Gestada durante um ano e oito meses com a ativa participação de milhares de representantes da sociedade civil, ela devolveu o País ao Estado de Direito, depois de vinte e um anos de ditadura civil-militar e três anos e meio de transição.

“Declaro promulgado o documento da liberdade, da dignidade, da democracia, da justiça social do Brasil!”, disse um de seus pais naquele chuvoso 5 de outubro de 1988. Foi ele quem a chamou de “cidadã”, epíteto que a marcaria desde sempre.

O seu nascimento foi considerado o início de uma nova ordem, com a consolidação de um efetivo Estado Democrático Social de Direito em que se operaria a afirmação dos princípios da igualdade e da dignidade da pessoa humana por meio de garantias relacionadas a direitos sociais – sobretudo aquelas com o propósito da erradicação da pobreza extrema no País –, de modo a conformar o que se convencionou chamar “desenvolvimento social”.

A partir dela, o processo de democratização começaria a promover uma importante reforma do sistema de proteção social no País.
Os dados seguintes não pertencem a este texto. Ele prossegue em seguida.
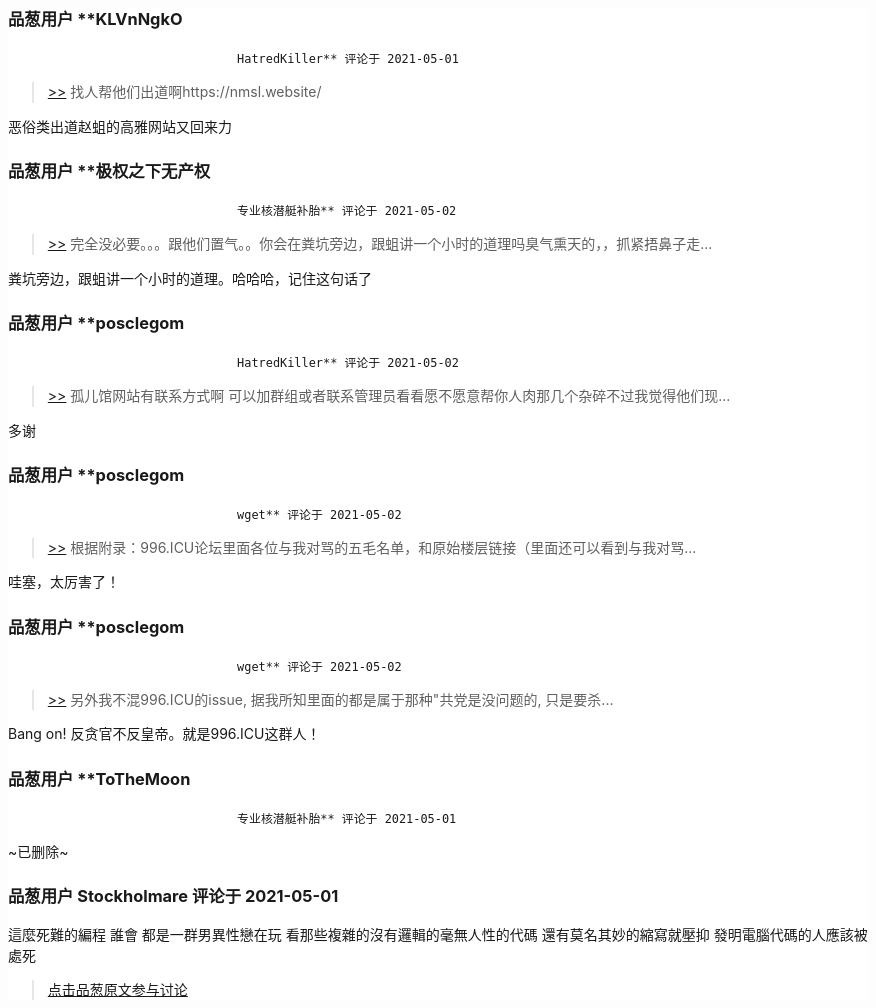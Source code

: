 

            
### 品葱用户 **KLVnNgkO				
									HatredKiller** 评论于 2021-05-01
        
> [\>>]( "/article/item_id-639662#") 找人帮他们出道啊https://nmsl.website/

  
  
恶俗类出道赵蛆的高雅网站又回来力
        


            
### 品葱用户 **极权之下无产权				
									专业核潜艇补胎** 评论于 2021-05-02
        
> [\>>]( "/article/item_id-639367#") 完全没必要。。。跟他们置气。。你会在粪坑旁边，跟蛆讲一个小时的道理吗臭气熏天的，，抓紧捂鼻子走...

  
  
粪坑旁边，跟蛆讲一个小时的道理。哈哈哈，记住这句话了
        


            
### 品葱用户 **posclegom				
									HatredKiller** 评论于 2021-05-02
        
> [\>>]( "/article/item_id-639687#") 孤儿馆网站有联系方式啊 可以加群组或者联系管理员看看愿不愿意帮你人肉那几个杂碎不过我觉得他们现...

  
  
多谢
        


            
### 品葱用户 **posclegom				
									wget** 评论于 2021-05-02
        
> [\>>]( "/article/item_id-639708#") 根据附录：996.ICU论坛里面各位与我对骂的五毛名单，和原始楼层链接（里面还可以看到与我对骂...

  
  
哇塞，太厉害了！
        


            
### 品葱用户 **posclegom				
									wget** 评论于 2021-05-02
        
> [\>>]( "/article/item_id-639709#") 另外我不混996.ICU的issue, 据我所知里面的都是属于那种"共党是没问题的, 只是要杀...

  
  
Bang on! 反贪官不反皇帝。就是996.ICU这群人！
        


            
### 品葱用户 **ToTheMoon				
									专业核潜艇补胎** 评论于 2021-05-01
        
~已删除~
        


            
### 品葱用户 **Stockholmare** 评论于 2021-05-01
        
這麼死難的編程 誰會 都是一群男異性戀在玩 看那些複雜的沒有邏輯的毫無人性的代碼 還有莫名其妙的縮寫就壓抑 發明電腦代碼的人應該被處死
        






> [点击品葱原文参与讨论](https://pincong.rocks/article/31851)

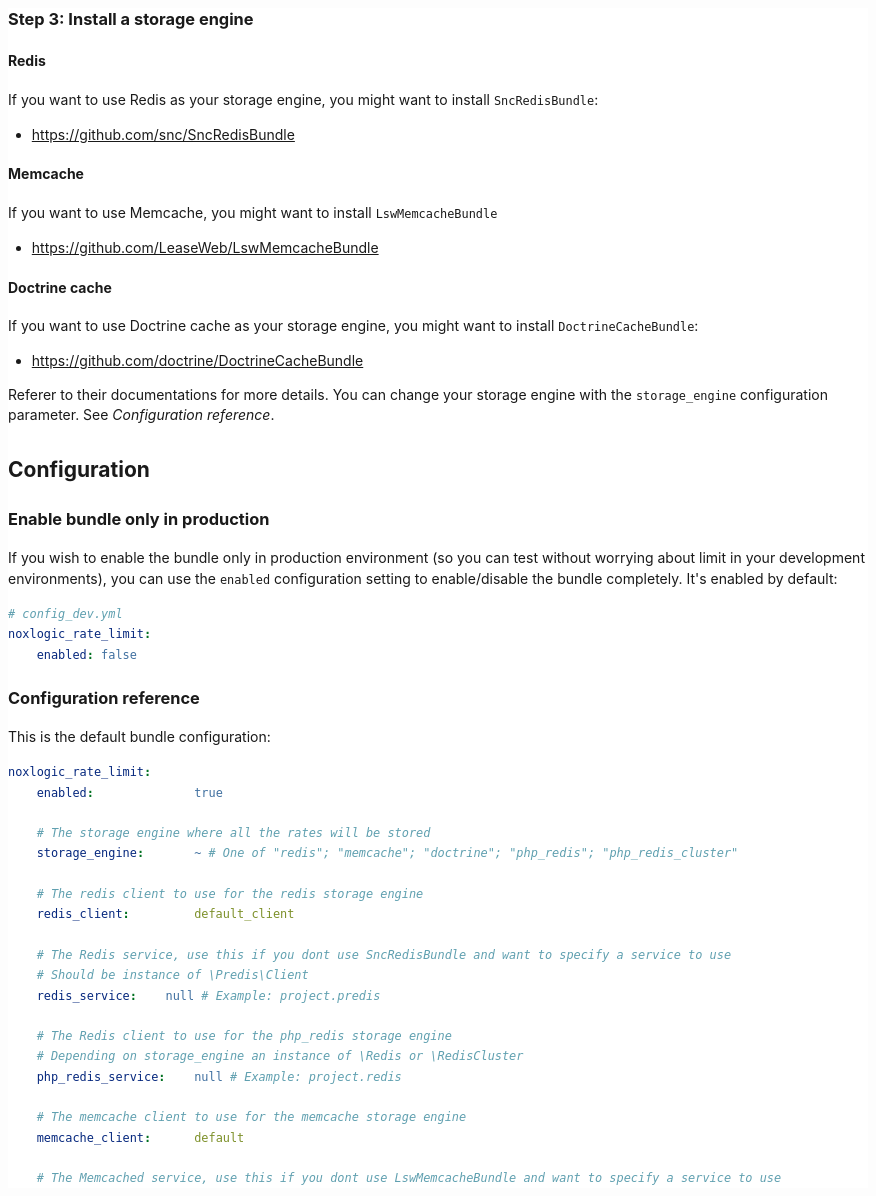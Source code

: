 ### Step 3: Install a storage engine

#### Redis

If you want to use Redis as your storage engine, you might want  to install `SncRedisBundle`:

* https://github.com/snc/SncRedisBundle

#### Memcache

If you want to use Memcache, you might want to install `LswMemcacheBundle`

* https://github.com/LeaseWeb/LswMemcacheBundle

#### Doctrine cache

If you want to use Doctrine cache as your storage engine, you might want to install `DoctrineCacheBundle`:

* https://github.com/doctrine/DoctrineCacheBundle

Referer to their documentations for more details. You can change your storage engine with the `storage_engine` configuration parameter. See *Configuration reference*.

## Configuration

### Enable bundle only in production

If you wish to enable the bundle only in production environment (so you can test without worrying about limit in your development environments), you can use the `enabled` configuration setting to enable/disable the bundle completely. It's enabled by default:

```yaml
# config_dev.yml
noxlogic_rate_limit:
    enabled: false
```

### Configuration reference

This is the default bundle configuration:

```yaml
noxlogic_rate_limit:
    enabled:              true

    # The storage engine where all the rates will be stored
    storage_engine:       ~ # One of "redis"; "memcache"; "doctrine"; "php_redis"; "php_redis_cluster"

    # The redis client to use for the redis storage engine
    redis_client:         default_client
    
    # The Redis service, use this if you dont use SncRedisBundle and want to specify a service to use
    # Should be instance of \Predis\Client
    redis_service:    null # Example: project.predis

    # The Redis client to use for the php_redis storage engine
    # Depending on storage_engine an instance of \Redis or \RedisCluster
    php_redis_service:    null # Example: project.redis

    # The memcache client to use for the memcache storage engine
    memcache_client:      default
    
    # The Memcached service, use this if you dont use LswMemcacheBundle and want to specify a service to use
```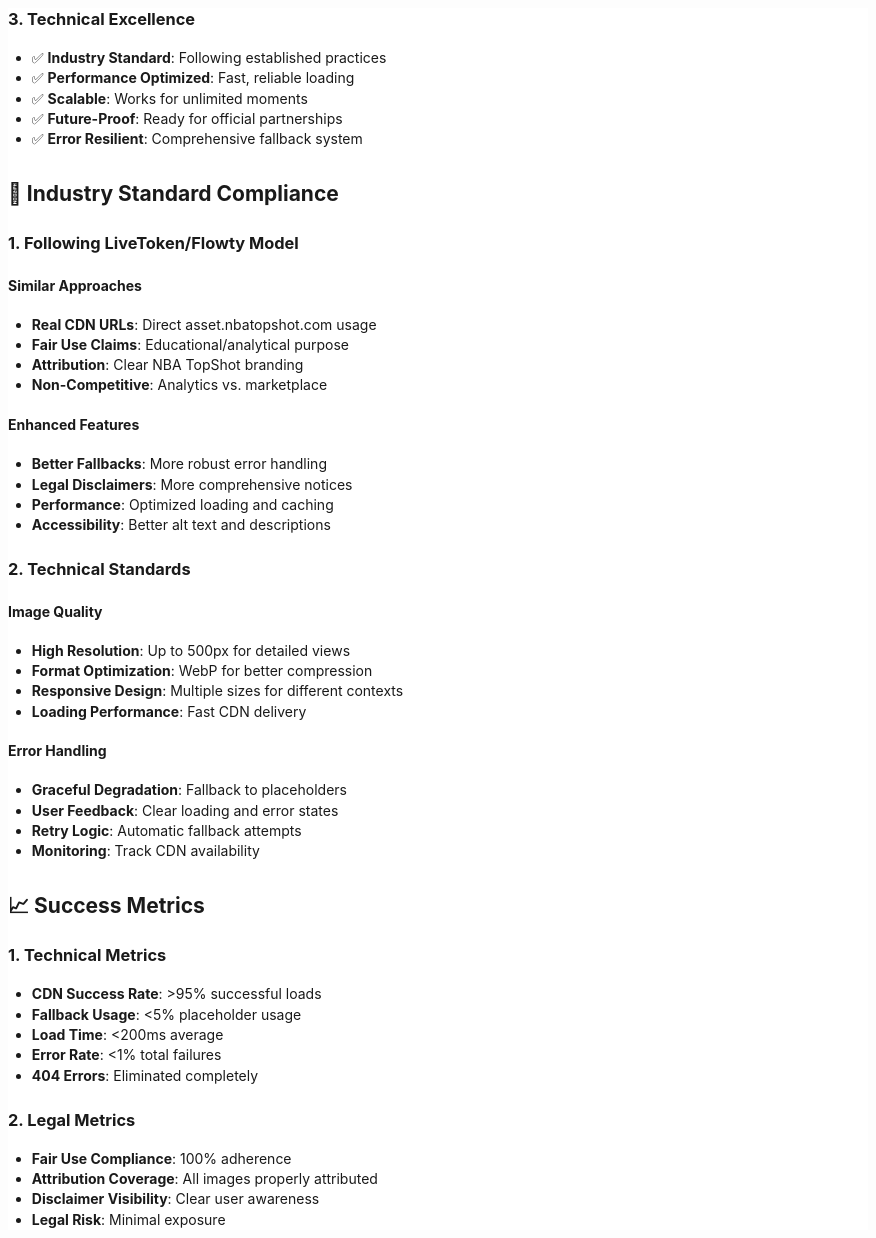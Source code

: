 ### **3. Technical Excellence**
- ✅ **Industry Standard**: Following established practices
- ✅ **Performance Optimized**: Fast, reliable loading
- ✅ **Scalable**: Works for unlimited moments
- ✅ **Future-Proof**: Ready for official partnerships
- ✅ **Error Resilient**: Comprehensive fallback system

## 🎯 **Industry Standard Compliance**

### **1. Following LiveToken/Flowty Model**

#### **Similar Approaches**
- **Real CDN URLs**: Direct asset.nbatopshot.com usage
- **Fair Use Claims**: Educational/analytical purpose
- **Attribution**: Clear NBA TopShot branding
- **Non-Competitive**: Analytics vs. marketplace

#### **Enhanced Features**
- **Better Fallbacks**: More robust error handling
- **Legal Disclaimers**: More comprehensive notices
- **Performance**: Optimized loading and caching
- **Accessibility**: Better alt text and descriptions

### **2. Technical Standards**

#### **Image Quality**
- **High Resolution**: Up to 500px for detailed views
- **Format Optimization**: WebP for better compression
- **Responsive Design**: Multiple sizes for different contexts
- **Loading Performance**: Fast CDN delivery

#### **Error Handling**
- **Graceful Degradation**: Fallback to placeholders
- **User Feedback**: Clear loading and error states
- **Retry Logic**: Automatic fallback attempts
- **Monitoring**: Track CDN availability

## 📈 **Success Metrics**

### **1. Technical Metrics**
- **CDN Success Rate**: >95% successful loads
- **Fallback Usage**: <5% placeholder usage
- **Load Time**: <200ms average
- **Error Rate**: <1% total failures
- **404 Errors**: Eliminated completely

### **2. Legal Metrics**
- **Fair Use Compliance**: 100% adherence
- **Attribution Coverage**: All images properly attributed
- **Disclaimer Visibility**: Clear user awareness
- **Legal Risk**: Minimal exposure
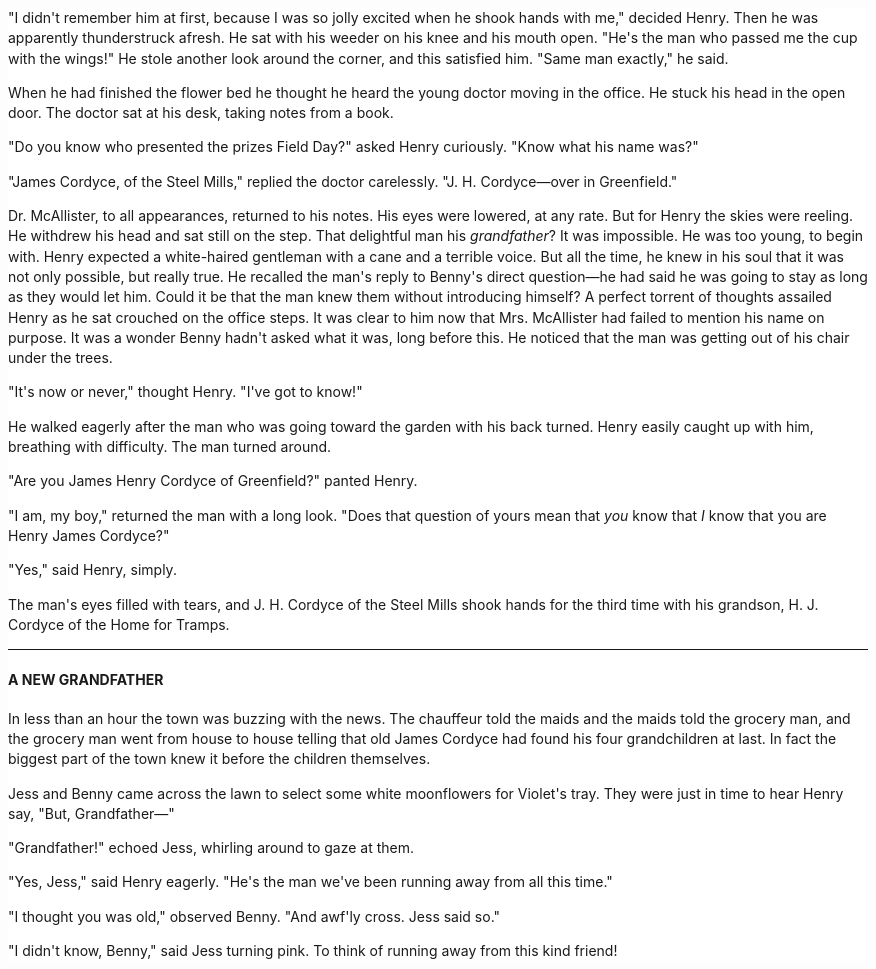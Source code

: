 "I didn't remember him at first, because I was so jolly excited when he shook hands with me," decided Henry. Then he was apparently thunderstruck afresh. He sat with his weeder on his knee and his mouth open. "He's the man who passed me the cup with the wings!" He stole another look around the corner, and this satisfied him. "Same man exactly," he said.

When he had finished the flower bed he thought he heard the young doctor moving in the office. He stuck his head in the open door. The doctor sat at his desk, taking notes from a book.

"Do you know who presented the prizes Field Day?" asked Henry curiously. "Know what his name was?"

"James Cordyce, of the Steel Mills," replied the doctor carelessly. "J. H. Cordyce—over in Greenfield."

Dr. McAllister, to all appearances, returned to his notes. His eyes were lowered, at any rate. But for Henry the skies were reeling. He withdrew his head and sat still on the step. That delightful man his _grandfather_? It was impossible. He was too young, to begin with. Henry expected a white-haired gentleman with a cane and a terrible voice. But all the time, he knew in his soul that it was not only possible, but really true. He recalled the man's reply to Benny's direct question—he had said he was going to stay as long as they would let him. Could it be that the man knew them without introducing himself? A perfect torrent of thoughts assailed Henry as he sat crouched on the office steps. It was clear to him now that Mrs. McAllister had failed to mention his name on purpose. It was a wonder Benny hadn't asked what it was, long before this. He noticed that the man was getting out of his chair under the trees.

"It's now or never," thought Henry. "I've got to know!"

He walked eagerly after the man who was going toward the garden with his back turned. Henry easily caught up with him, breathing with difficulty. The man turned around.

"Are you James Henry Cordyce of Greenfield?" panted Henry.

"I am, my boy," returned the man with a long look. "Does that question of yours mean that _you_ know that _I_ know that you are Henry James Cordyce?"

"Yes," said Henry, simply.

The man's eyes filled with tears, and J. H. Cordyce of the Steel Mills shook hands for the third time with his grandson, H. J. Cordyce of the Home for Tramps.

---

#### A NEW GRANDFATHER

In less than an hour the town was buzzing with the news. The chauffeur told the maids and the maids told the grocery man, and the grocery man went from house to house telling that old James Cordyce had found his four grandchildren at last. In fact the biggest part of the town knew it before the children themselves.

Jess and Benny came across the lawn to select some white moonflowers for Violet's tray. They were just in time to hear Henry say, "But, Grandfather—"

"Grandfather!" echoed Jess, whirling around to gaze at them.

"Yes, Jess," said Henry eagerly. "He's the man we've been running away from all this time."

"I thought you was old," observed Benny. "And awf'ly cross. Jess said so."

"I didn't know, Benny," said Jess turning pink. To think of running away from this kind friend!
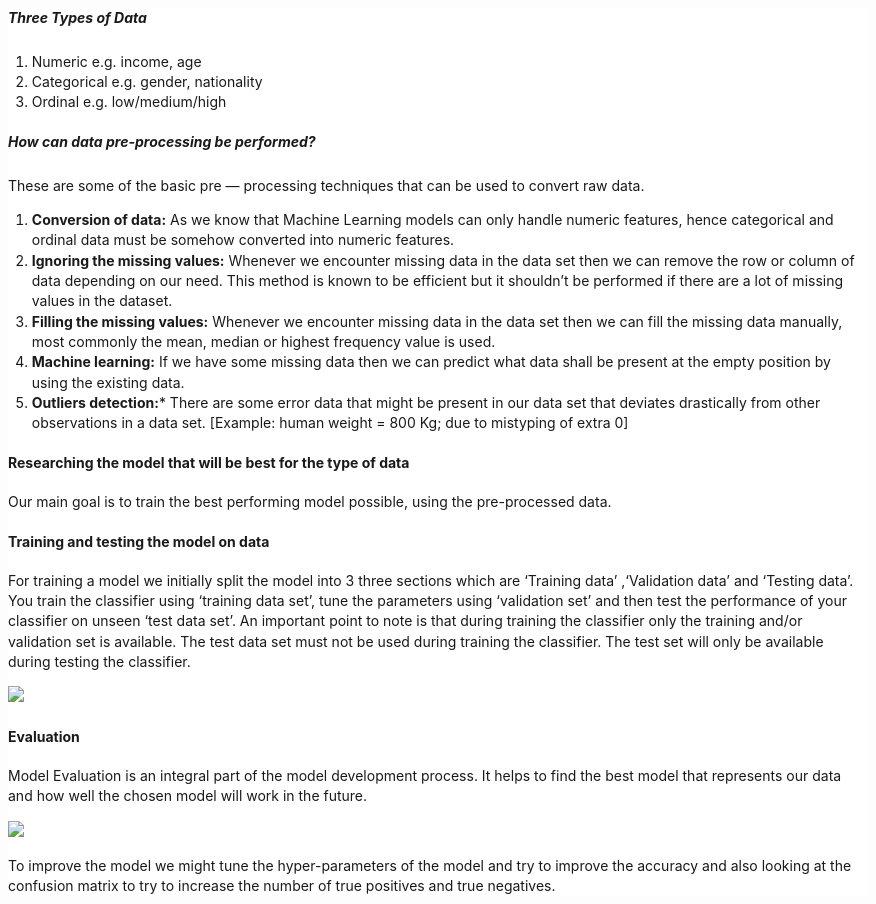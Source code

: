 ##### Three Types of Data
1. Numeric e.g. income, age
2. Categorical e.g. gender, nationality
3. Ordinal e.g. low/medium/high

##### How can data pre-processing be performed?
These are some of the basic pre — processing techniques that can be used to convert raw data.
1. **Conversion of data:** As we know that Machine Learning models can only handle numeric features, hence categorical and ordinal data must be somehow converted into numeric features.
2. **Ignoring the missing values:** Whenever we encounter missing data in the data set then we can remove the row or column of data depending on our need. This method is known to be efficient but it shouldn’t be performed if there are a lot of missing values in the dataset.
3. **Filling the missing values:** Whenever we encounter missing data in the data set then we can fill the missing data manually, most commonly the mean, median or highest frequency value is used.
4. **Machine learning:** If we have some missing data then we can predict what data shall be present at the empty position by using the existing data.
5. **Outliers detection:*** There are some error data that might be present in our data set that deviates drastically from other observations in a data set. [Example: human weight = 800 Kg; due to mistyping of extra 0]


#### Researching the model that will be best for the type of data
Our main goal is to train the best performing model possible, using the pre-processed data.

#### Training and testing the model on data
For training a model we initially split the model into 3 three sections which are ‘Training data’ ,‘Validation data’ and ‘Testing data’.
You train the classifier using ‘training data set’, tune the parameters using ‘validation set’ and then test the performance of your classifier on unseen ‘test data set’. An important point to note is that during training the classifier only the training and/or validation set is available. The test data set must not be used during training the classifier. The test set will only be available during testing the classifier.

![](https://miro.medium.com/max/850/1*kpqurK-46RQxCllffLgM3w.png)

#### Evaluation
Model Evaluation is an integral part of the model development process. It helps to find the best model that represents our data and how well the chosen model will work in the future.

![](https://miro.medium.com/max/711/1*_0KYNHYB3DokiqfJWKvAGw.png)

To improve the model we might tune the hyper-parameters of the model and try to improve the accuracy and also looking at the confusion matrix to try to increase the number of true positives and true negatives.


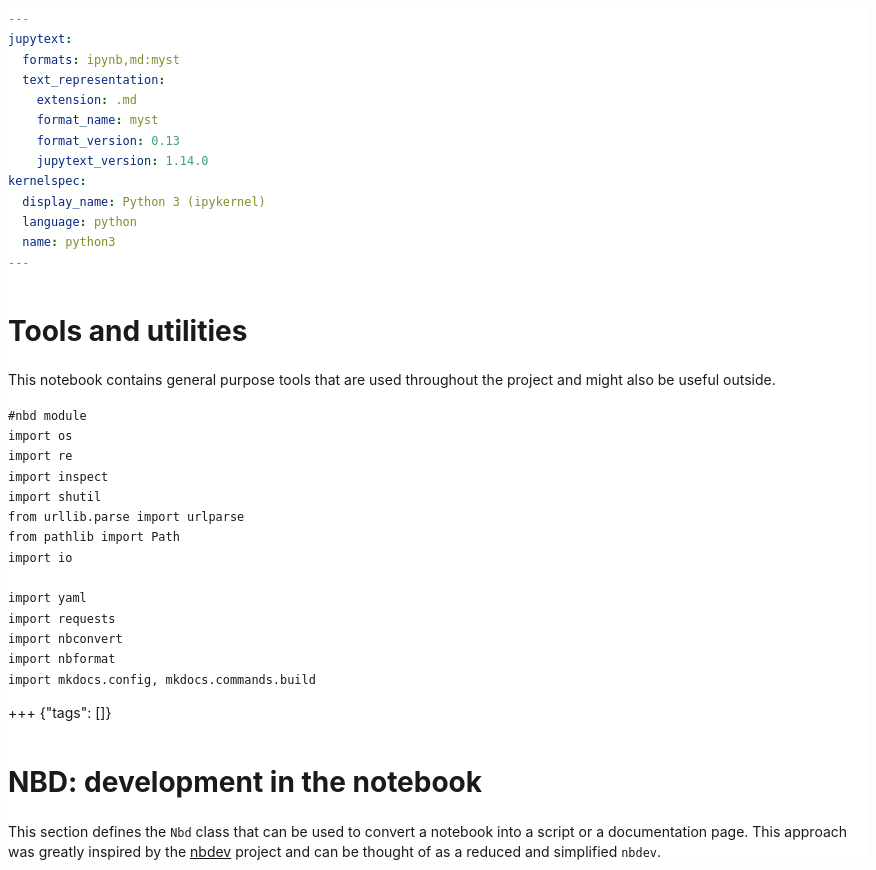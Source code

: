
 ```yaml
---
jupytext:
  formats: ipynb,md:myst
  text_representation:
    extension: .md
    format_name: myst
    format_version: 0.13
    jupytext_version: 1.14.0
kernelspec:
  display_name: Python 3 (ipykernel)
  language: python
  name: python3
---
```


[nbd]: # "docs"
# Tools and utilities

This notebook contains general purpose tools that are used throughout the project and might also be useful outside.

```{code-cell} ipython3
#nbd module
import os
import re
import inspect
import shutil
from urllib.parse import urlparse
from pathlib import Path
import io

import yaml
import requests
import nbconvert
import nbformat
import mkdocs.config, mkdocs.commands.build
```

+++ {"tags": []}

[nbd]: # "docs"

# NBD: development in the notebook

This section defines the `Nbd` class that can be used to convert a notebook into a script or a documentation page. This approach was greatly inspired by the [nbdev](https://github.com/fastai/nbdev) project and can be thought of as a reduced and simplified `nbdev`.
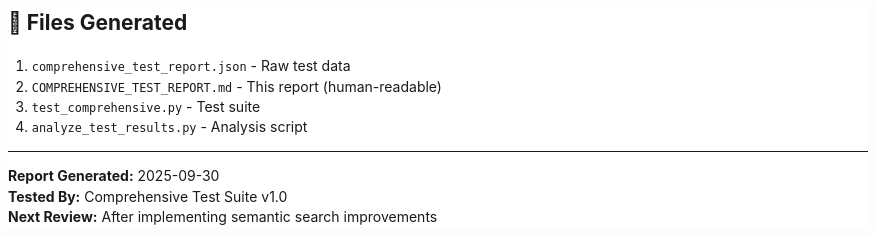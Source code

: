 ## 📂 Files Generated

1. `comprehensive_test_report.json` - Raw test data
2. `COMPREHENSIVE_TEST_REPORT.md` - This report (human-readable)
3. `test_comprehensive.py` - Test suite
4. `analyze_test_results.py` - Analysis script

---

**Report Generated:** 2025-09-30  
**Tested By:** Comprehensive Test Suite v1.0  
**Next Review:** After implementing semantic search improvements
Entre os seus 250 artigos, encontravam-se expressos fundamentos e disposições relativas à superação da miséria, a fim de garantir direitos e de concretizar o princípio da igualdade e o da dignidade da pessoa humana.

Já em seu Preâmbulo, asseguravam-se os “direitos sociais e individuais, a liberdade, a segurança, o bem-estar, o desenvolvimento, a igualdade e a justiça”. No artigo 1º, afirmava-se que um dos cinco fundamentos em que se assenta o Estado Democrático de Direito era a dignidade da pessoa humana.

Menos generalista era o artigo 3º, sobre os objetivos da República, entre os quais estava a construção de uma sociedade justa e solidária, a erradicação da pobreza e da marginalização, a redução das desigualdades sociais e regionais, e a promoção do bem de todos, sem quaisquer preconceitos ou discriminação.

Um dos seus pontos altos era o artigo 5º, com 78 incisos, alguns dos quais inesquecíveis: “X – são invioláveis a intimidade, a vida privada, a honra e a imagem das pessoas, assegurado o direito de indenização pelo dano material ou moral decorrente da sua violação”; “XXXVII – não haverá juízo ou tribunal de exceção”; “LIV – ninguém será privado da liberdade ou de seus bens sem o devido processo legal”; “LVII – ninguém será considerado culpado sem o trânsito em julgado da sentença penal condenatória”…

Quanto à realização do princípio da igualdade material, é inegável: por causa dela o foco foi desviado do geral para o particular, no sentido em que, a par de prestações estatais de cunho universalista, passou-se gradualmente à focalização de segmentos cada vez mais restritos. Decorrentes disso são as ações afirmativas e as políticas de transferência condicionada de renda, entre elas o Programa Bolsa Família, instituído em 2003, como estratégia de combate à pobreza e à desigualdade; e o afunilamento dessa focalização a partir da instituição, em 2011, do Plano Brasil Sem Miséria. Não à toa, em pouco mais de uma década, dezenas de milhões de brasileiros foram retirados da pobreza e da pobreza extrema. E o Brasil saiu do Mapa da Fome: agora é um dos 35, entre os mais de 200 países, a estar fora dele.

É certo que, ainda na sua infância, durante o vagalhão neoliberal dos anos 90, ela sofreu ataques ferrenhos dos que pugnavam pelo “Estado Mínimo”, o que significava que ela também devia ser mínima, especialmente no que se referisse à garantia de direitos sociais.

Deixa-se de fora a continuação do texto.